_Problem statement_
Transcribe, leaving out every picture, the lines that run from the start of the listing below through the line with "为什么「金三银四」在 2022 消失了呢？".

• • •

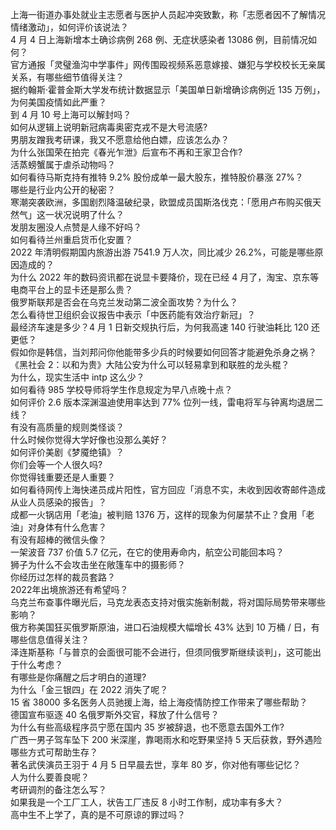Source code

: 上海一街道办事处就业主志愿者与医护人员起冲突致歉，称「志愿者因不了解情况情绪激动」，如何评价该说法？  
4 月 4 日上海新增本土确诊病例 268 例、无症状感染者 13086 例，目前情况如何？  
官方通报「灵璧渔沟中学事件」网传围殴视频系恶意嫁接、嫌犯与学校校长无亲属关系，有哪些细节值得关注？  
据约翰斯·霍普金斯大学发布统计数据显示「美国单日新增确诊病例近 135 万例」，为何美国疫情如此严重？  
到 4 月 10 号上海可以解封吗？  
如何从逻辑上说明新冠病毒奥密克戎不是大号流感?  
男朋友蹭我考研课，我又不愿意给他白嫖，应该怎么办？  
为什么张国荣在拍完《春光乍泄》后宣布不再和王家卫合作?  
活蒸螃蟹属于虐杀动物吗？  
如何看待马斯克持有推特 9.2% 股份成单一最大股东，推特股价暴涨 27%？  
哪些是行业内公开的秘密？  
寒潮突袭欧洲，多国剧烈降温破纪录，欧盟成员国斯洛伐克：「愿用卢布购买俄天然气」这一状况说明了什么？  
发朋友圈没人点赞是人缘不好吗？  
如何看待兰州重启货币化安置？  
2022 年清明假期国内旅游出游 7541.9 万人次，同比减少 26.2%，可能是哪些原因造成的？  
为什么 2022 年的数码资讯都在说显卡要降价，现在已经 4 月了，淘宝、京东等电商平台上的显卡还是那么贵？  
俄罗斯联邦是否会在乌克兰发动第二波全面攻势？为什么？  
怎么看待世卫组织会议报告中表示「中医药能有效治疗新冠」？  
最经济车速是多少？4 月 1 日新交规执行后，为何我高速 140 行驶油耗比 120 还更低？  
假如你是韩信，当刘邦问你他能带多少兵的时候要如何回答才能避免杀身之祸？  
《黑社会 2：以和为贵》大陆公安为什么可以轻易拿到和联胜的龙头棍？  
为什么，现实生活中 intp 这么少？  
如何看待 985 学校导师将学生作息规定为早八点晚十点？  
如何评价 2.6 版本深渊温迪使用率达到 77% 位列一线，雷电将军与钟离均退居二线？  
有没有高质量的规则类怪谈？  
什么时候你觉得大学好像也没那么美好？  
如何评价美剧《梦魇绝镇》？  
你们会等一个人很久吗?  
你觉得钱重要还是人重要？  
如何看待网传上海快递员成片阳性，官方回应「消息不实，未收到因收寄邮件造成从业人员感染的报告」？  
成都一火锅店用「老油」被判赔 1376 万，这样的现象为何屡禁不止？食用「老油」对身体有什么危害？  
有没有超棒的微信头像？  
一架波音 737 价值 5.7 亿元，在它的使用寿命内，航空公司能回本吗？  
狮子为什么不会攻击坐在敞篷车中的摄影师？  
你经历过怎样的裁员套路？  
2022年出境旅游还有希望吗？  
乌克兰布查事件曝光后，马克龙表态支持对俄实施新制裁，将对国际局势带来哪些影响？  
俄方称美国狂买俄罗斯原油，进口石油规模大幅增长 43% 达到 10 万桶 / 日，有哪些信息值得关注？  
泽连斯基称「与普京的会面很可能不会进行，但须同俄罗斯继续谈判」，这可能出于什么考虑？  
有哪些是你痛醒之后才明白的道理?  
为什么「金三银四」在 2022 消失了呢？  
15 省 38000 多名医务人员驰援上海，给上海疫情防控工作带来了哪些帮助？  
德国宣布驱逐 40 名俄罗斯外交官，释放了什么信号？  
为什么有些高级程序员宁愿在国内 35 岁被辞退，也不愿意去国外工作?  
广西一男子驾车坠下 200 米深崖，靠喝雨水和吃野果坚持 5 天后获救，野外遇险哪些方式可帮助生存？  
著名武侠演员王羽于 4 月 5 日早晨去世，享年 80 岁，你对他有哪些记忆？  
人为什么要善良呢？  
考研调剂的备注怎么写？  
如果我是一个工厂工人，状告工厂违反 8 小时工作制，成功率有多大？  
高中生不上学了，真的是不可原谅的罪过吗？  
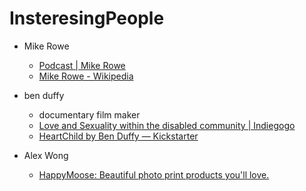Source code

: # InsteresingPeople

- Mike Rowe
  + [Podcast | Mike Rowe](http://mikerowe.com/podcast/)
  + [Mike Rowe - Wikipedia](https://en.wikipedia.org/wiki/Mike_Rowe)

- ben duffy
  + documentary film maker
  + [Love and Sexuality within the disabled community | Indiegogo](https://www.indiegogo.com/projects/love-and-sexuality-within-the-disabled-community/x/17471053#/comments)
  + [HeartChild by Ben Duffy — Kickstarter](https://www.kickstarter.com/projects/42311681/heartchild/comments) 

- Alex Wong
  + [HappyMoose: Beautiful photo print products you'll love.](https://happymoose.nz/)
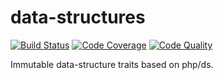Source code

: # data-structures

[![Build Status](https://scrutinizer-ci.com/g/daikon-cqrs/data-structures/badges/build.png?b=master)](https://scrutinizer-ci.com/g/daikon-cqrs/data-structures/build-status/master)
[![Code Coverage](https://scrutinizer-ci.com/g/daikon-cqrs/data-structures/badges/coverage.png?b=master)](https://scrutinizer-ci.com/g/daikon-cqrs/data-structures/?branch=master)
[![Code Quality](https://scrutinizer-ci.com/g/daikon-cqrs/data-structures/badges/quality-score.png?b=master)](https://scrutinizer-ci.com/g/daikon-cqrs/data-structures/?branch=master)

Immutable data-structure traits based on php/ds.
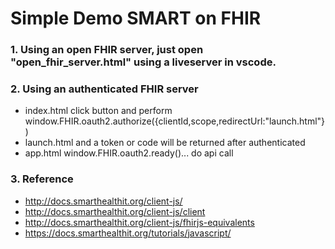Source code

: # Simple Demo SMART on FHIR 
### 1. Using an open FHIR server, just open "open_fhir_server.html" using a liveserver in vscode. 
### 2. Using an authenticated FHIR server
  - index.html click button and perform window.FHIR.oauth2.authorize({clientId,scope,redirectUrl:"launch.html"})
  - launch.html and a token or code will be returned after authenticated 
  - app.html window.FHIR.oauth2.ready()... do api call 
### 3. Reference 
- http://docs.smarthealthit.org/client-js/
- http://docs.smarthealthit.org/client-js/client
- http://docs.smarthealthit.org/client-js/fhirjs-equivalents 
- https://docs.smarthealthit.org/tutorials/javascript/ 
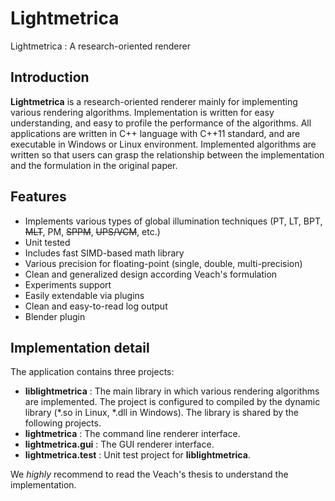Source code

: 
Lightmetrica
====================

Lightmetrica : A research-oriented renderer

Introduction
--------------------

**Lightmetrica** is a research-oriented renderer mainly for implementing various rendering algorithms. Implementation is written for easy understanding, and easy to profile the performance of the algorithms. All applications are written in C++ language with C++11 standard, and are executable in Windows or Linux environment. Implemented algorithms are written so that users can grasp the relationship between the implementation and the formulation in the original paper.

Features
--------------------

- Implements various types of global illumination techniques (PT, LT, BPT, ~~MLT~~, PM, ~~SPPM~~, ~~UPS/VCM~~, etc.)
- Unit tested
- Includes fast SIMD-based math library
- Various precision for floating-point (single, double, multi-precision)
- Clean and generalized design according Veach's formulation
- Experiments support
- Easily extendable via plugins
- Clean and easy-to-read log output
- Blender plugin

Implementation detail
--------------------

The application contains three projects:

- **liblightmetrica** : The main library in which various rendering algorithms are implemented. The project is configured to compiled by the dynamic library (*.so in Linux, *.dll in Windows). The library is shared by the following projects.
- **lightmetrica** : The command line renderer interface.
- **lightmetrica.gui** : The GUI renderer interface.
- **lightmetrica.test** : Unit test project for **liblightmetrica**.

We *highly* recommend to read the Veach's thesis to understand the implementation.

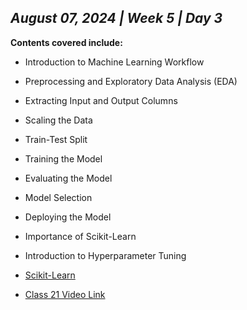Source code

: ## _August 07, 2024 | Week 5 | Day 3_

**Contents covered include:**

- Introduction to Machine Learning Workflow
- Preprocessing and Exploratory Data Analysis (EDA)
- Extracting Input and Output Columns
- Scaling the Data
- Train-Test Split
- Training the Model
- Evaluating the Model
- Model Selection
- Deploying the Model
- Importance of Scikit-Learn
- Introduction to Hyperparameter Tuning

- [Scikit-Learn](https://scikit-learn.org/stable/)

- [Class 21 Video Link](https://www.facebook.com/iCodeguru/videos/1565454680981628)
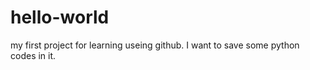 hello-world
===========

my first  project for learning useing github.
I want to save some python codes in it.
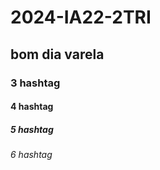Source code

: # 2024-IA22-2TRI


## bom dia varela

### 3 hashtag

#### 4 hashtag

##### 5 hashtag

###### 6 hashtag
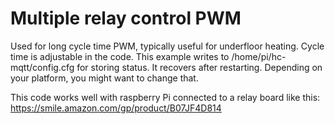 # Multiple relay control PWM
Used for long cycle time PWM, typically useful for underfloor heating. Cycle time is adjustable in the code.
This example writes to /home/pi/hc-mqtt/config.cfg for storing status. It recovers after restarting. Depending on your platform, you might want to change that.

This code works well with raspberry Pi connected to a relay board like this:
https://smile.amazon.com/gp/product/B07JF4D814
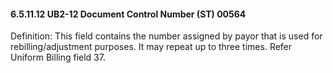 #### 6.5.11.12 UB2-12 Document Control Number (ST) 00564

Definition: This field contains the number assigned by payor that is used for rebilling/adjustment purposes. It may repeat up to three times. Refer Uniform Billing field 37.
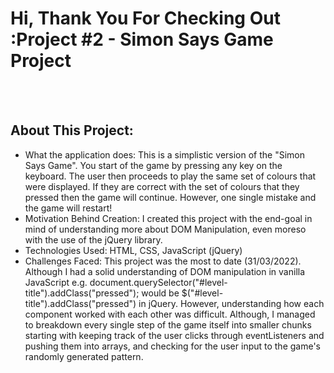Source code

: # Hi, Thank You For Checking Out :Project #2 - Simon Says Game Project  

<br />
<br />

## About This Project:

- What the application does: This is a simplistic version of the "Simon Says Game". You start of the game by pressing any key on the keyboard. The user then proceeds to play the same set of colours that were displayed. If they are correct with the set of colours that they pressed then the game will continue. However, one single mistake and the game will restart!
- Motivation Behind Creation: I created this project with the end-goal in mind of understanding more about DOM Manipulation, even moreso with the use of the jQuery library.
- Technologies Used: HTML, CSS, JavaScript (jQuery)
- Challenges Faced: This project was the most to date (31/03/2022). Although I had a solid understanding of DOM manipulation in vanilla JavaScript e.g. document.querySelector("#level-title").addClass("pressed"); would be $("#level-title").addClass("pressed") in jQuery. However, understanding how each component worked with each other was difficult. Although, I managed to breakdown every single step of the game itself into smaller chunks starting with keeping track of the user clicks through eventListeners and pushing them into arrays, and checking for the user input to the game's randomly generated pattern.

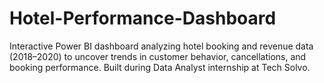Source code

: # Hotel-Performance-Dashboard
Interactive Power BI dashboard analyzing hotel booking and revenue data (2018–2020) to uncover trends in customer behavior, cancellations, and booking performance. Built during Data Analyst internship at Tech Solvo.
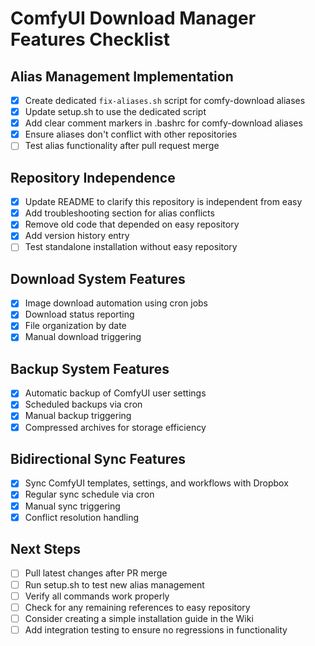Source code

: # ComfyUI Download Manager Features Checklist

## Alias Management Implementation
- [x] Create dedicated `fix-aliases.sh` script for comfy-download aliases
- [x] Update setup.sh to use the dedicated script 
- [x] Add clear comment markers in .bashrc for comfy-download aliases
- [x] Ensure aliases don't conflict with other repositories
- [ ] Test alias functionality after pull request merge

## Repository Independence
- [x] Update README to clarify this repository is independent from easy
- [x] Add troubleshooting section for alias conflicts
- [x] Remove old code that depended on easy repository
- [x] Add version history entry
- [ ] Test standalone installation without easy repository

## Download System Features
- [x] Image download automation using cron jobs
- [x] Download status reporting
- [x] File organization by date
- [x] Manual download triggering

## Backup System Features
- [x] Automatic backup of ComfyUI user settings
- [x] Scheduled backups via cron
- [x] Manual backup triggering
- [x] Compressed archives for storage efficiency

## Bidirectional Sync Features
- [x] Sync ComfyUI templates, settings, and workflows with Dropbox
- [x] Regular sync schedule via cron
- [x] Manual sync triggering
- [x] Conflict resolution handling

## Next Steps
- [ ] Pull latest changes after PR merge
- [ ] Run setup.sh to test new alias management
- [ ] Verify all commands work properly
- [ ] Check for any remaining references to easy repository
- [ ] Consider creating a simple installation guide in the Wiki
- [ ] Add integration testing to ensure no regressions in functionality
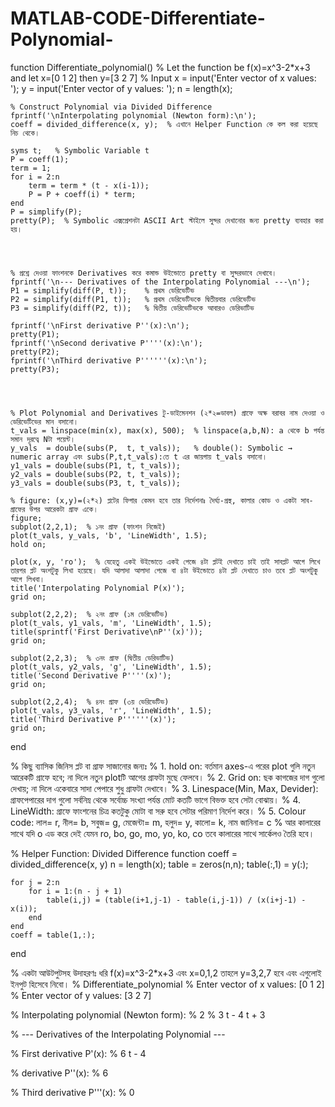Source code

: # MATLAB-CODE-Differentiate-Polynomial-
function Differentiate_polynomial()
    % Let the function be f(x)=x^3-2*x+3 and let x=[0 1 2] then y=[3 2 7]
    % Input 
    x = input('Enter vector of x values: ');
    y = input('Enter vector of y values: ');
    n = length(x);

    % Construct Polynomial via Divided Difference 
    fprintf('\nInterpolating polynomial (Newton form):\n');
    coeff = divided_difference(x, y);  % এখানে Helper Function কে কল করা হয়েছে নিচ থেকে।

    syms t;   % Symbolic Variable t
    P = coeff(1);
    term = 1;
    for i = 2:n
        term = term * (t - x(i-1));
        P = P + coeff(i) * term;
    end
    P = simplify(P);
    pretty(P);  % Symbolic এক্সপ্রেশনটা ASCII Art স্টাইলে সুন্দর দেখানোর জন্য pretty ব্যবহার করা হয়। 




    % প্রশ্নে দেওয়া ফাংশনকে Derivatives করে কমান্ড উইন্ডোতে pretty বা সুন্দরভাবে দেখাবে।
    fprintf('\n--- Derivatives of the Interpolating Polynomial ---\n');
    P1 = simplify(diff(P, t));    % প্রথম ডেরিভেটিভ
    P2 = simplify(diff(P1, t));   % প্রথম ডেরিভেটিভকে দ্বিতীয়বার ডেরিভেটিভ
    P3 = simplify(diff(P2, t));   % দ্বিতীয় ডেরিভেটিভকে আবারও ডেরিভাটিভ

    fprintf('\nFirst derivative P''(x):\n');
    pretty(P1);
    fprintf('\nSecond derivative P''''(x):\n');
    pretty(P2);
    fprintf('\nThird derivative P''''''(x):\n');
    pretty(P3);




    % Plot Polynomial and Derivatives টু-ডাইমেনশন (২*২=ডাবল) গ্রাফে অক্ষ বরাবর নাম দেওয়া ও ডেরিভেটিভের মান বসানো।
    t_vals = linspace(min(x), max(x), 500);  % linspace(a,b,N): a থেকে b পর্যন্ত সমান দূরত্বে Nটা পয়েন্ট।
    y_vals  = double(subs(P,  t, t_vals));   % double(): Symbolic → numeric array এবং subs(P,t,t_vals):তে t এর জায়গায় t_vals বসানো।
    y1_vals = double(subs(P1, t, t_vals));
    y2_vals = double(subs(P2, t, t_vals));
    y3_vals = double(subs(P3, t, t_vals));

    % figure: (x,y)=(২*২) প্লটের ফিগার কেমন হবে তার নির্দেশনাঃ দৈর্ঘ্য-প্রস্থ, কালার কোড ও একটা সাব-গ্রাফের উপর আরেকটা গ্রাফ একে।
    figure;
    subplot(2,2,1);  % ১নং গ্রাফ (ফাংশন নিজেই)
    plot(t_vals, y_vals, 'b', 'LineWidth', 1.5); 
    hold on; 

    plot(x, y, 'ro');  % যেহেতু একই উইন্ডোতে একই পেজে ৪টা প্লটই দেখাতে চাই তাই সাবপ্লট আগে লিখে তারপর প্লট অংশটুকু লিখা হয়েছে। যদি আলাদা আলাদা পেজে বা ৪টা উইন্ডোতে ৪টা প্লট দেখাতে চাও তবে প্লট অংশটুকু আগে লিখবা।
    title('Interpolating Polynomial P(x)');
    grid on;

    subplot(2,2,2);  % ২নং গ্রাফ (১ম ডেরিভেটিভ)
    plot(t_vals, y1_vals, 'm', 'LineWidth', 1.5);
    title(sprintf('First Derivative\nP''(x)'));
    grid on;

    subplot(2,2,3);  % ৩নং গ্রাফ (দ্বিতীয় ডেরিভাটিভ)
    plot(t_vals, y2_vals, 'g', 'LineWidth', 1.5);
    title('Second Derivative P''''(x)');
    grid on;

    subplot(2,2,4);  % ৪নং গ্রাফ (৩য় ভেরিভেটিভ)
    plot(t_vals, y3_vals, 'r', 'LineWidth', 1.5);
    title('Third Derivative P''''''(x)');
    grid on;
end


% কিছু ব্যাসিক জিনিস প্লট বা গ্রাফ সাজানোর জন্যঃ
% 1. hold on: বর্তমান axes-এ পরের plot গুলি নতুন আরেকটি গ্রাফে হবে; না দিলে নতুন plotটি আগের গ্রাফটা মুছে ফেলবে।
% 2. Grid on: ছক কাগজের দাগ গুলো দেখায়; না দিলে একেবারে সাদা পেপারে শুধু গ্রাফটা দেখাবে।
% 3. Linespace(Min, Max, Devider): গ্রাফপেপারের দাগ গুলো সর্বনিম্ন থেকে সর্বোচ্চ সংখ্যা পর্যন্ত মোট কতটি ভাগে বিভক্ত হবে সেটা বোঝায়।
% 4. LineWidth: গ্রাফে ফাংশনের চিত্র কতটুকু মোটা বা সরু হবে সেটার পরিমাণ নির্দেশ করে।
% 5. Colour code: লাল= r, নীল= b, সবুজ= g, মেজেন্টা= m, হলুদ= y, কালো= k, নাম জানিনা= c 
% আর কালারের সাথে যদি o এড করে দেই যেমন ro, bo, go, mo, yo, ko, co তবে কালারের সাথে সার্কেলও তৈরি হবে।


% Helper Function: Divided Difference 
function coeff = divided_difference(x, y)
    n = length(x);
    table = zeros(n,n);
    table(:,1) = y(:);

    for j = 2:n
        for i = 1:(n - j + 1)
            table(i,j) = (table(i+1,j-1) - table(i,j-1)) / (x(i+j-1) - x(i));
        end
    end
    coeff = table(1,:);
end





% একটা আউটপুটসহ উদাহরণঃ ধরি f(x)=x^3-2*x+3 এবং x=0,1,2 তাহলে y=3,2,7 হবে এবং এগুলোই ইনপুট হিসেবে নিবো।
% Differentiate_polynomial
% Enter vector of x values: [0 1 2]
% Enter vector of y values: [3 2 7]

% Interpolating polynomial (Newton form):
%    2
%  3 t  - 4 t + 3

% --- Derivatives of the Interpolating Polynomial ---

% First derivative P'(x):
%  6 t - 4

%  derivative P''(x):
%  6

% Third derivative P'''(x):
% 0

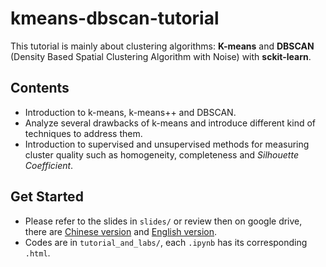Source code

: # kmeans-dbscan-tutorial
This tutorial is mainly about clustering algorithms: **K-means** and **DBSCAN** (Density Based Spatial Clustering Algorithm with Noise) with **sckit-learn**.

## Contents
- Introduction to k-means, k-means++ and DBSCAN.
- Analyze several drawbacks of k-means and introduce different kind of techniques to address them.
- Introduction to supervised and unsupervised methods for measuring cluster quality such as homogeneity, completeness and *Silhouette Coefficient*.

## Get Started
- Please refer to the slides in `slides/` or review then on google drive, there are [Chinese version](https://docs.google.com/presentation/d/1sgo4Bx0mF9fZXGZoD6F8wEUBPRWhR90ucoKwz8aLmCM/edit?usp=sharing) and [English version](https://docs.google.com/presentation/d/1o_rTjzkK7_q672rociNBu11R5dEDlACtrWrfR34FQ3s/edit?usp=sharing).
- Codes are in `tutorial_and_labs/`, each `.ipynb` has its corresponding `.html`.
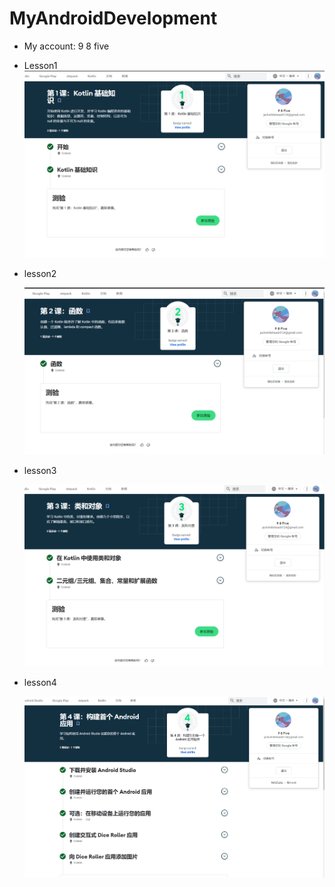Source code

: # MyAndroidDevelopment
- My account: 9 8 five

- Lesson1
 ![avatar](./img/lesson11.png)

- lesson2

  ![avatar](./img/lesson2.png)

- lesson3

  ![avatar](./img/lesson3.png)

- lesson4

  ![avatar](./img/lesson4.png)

• • •

_Result below_
Source code

: 上海一街道办事处就业主志愿者与医护人员起冲突致歉，称「志愿者因不了解情况情绪激动」，如何评价该说法？  
4 月 4 日上海新增本土确诊病例 268 例、无症状感染者 13086 例，目前情况如何？  
官方通报「灵璧渔沟中学事件」网传围殴视频系恶意嫁接、嫌犯与学校校长无亲属关系，有哪些细节值得关注？  
据约翰斯·霍普金斯大学发布统计数据显示「美国单日新增确诊病例近 135 万例」，为何美国疫情如此严重？  
到 4 月 10 号上海可以解封吗？  
如何从逻辑上说明新冠病毒奥密克戎不是大号流感?  
男朋友蹭我考研课，我又不愿意给他白嫖，应该怎么办？  
为什么张国荣在拍完《春光乍泄》后宣布不再和王家卫合作?  
活蒸螃蟹属于虐杀动物吗？  
如何看待马斯克持有推特 9.2% 股份成单一最大股东，推特股价暴涨 27%？  
哪些是行业内公开的秘密？  
寒潮突袭欧洲，多国剧烈降温破纪录，欧盟成员国斯洛伐克：「愿用卢布购买俄天然气」这一状况说明了什么？  
发朋友圈没人点赞是人缘不好吗？  
如何看待兰州重启货币化安置？  
2022 年清明假期国内旅游出游 7541.9 万人次，同比减少 26.2%，可能是哪些原因造成的？  
为什么 2022 年的数码资讯都在说显卡要降价，现在已经 4 月了，淘宝、京东等电商平台上的显卡还是那么贵？  
俄罗斯联邦是否会在乌克兰发动第二波全面攻势？为什么？  
怎么看待世卫组织会议报告中表示「中医药能有效治疗新冠」？  
最经济车速是多少？4 月 1 日新交规执行后，为何我高速 140 行驶油耗比 120 还更低？  
假如你是韩信，当刘邦问你他能带多少兵的时候要如何回答才能避免杀身之祸？  
《黑社会 2：以和为贵》大陆公安为什么可以轻易拿到和联胜的龙头棍？  
为什么，现实生活中 intp 这么少？  
如何看待 985 学校导师将学生作息规定为早八点晚十点？  
如何评价 2.6 版本深渊温迪使用率达到 77% 位列一线，雷电将军与钟离均退居二线？  
有没有高质量的规则类怪谈？  
什么时候你觉得大学好像也没那么美好？  
如何评价美剧《梦魇绝镇》？  
你们会等一个人很久吗?  
你觉得钱重要还是人重要？  
如何看待网传上海快递员成片阳性，官方回应「消息不实，未收到因收寄邮件造成从业人员感染的报告」？  
成都一火锅店用「老油」被判赔 1376 万，这样的现象为何屡禁不止？食用「老油」对身体有什么危害？  
有没有超棒的微信头像？  
一架波音 737 价值 5.7 亿元，在它的使用寿命内，航空公司能回本吗？  
狮子为什么不会攻击坐在敞篷车中的摄影师？  
你经历过怎样的裁员套路？  
2022年出境旅游还有希望吗？  
乌克兰布查事件曝光后，马克龙表态支持对俄实施新制裁，将对国际局势带来哪些影响？  
俄方称美国狂买俄罗斯原油，进口石油规模大幅增长 43% 达到 10 万桶 / 日，有哪些信息值得关注？  
泽连斯基称「与普京的会面很可能不会进行，但须同俄罗斯继续谈判」，这可能出于什么考虑？  
有哪些是你痛醒之后才明白的道理?  
为什么「金三银四」在 2022 消失了呢？  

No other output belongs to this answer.